Della censura dei libri

1730-1736
a cura di

pp. 90
978-88-317-7992-0

Carlo Lodoli (1690-1761) è noto soprattutto come grande teorico di un’architettura razionale e funzionalista in grado di abbandonare canoni e modelli barocchi. Spirito irrequieto e anticonformista, ricordato dal poeta pornografo Giorgio Baffo come il "filosofo sporco d’ogni vizio" e il "letterato tanto temerario", fu anche il maestro e l’educatore del gruppo di patrizi veneziani maggiormente impegnati nei tentativi di riformare la vecchia repubblica marciana. Dal 1723 al 1741 Lodoli fu uno dei principali responsabili della censura veneta, alla quale prestò la sua opera nell’intento di rimodernarne le strutture, finché non venne destituito su pressione di un gruppo di patrizi ostili alla sua politica di apertura. In tale veste fu autore di alcune originali relazioni, risultato dei suoi studi sulla legislazione che regolava la stampa. Nonché dell’osservazione delle pratiche ordinarie dei censori e degli espedienti a cui librai e stampatori si affidavano per eludere le norme.

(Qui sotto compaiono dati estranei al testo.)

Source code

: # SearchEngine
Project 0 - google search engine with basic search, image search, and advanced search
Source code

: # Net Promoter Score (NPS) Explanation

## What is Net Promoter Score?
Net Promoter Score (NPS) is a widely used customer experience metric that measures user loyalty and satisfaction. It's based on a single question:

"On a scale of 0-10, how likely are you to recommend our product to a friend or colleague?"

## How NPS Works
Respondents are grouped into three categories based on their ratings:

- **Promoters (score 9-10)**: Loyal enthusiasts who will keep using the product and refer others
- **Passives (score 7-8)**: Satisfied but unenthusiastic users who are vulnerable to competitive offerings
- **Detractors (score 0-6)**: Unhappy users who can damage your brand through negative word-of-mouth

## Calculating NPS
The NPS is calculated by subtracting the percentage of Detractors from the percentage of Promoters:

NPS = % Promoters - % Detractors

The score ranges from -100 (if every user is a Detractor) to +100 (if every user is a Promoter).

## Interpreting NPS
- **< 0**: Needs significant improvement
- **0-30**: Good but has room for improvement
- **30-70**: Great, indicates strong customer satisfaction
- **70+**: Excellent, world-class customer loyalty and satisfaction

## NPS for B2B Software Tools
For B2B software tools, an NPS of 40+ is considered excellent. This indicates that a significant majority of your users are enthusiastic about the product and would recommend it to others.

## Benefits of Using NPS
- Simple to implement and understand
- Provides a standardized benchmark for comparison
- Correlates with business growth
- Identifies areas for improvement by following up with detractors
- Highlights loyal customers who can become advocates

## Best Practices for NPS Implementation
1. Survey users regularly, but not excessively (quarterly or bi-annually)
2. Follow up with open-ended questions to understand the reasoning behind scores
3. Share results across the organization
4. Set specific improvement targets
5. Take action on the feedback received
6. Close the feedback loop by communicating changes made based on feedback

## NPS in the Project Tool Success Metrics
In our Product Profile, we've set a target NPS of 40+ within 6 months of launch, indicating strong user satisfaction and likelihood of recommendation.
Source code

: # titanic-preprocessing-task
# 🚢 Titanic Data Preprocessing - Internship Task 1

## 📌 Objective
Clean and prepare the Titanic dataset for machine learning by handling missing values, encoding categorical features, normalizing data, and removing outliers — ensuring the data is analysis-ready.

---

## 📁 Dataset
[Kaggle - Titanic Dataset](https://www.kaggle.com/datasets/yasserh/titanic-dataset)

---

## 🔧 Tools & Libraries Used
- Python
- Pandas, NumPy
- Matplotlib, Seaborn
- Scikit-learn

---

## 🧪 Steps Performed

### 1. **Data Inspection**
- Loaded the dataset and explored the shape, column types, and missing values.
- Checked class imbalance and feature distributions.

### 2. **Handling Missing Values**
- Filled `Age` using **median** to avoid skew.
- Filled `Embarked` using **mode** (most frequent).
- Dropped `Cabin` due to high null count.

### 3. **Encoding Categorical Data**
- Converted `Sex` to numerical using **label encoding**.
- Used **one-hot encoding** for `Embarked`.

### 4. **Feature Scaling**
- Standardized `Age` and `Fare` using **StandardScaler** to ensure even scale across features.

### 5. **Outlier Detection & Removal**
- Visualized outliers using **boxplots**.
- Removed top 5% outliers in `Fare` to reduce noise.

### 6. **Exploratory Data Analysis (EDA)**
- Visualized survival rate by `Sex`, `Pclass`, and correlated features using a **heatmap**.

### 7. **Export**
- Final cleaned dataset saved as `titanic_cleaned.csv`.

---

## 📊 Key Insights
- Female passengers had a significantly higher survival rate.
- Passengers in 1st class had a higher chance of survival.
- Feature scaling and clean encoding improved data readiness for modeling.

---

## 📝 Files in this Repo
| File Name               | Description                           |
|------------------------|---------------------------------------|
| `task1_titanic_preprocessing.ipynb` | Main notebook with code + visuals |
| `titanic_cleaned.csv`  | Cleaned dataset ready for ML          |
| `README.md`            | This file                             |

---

In questi scritti, per la prima volta pubblicati, Lodoli traccia un profilo complessivo della censura veneziana e dei suoi rapporti con le autorità ecclesiastiche, sostenendo la necessità per un moderno principe di assumersi l’intera responsabilità del controllo sugli scritti che si muovevano nei suoi territori. Il bersaglio principale è la censura religiosa e la meccanica applicazione degli indici romani, nella convinzione che colpire i vincoli ecclesiastici fosse la prima condizione per soddisfare le impellenti necessità di scambio intellettuale del secolo dei Lumi.

Mario Infelise insegna all’Università Ca’ Foscari di Venezia (Dipartimento di studi storici). Tra i suoi libri L’editoria veneziana nel ’700 (Angeli 1989) e I libri proibiti. Da Gutenberg all’Encyclopédie (Laterza 1999).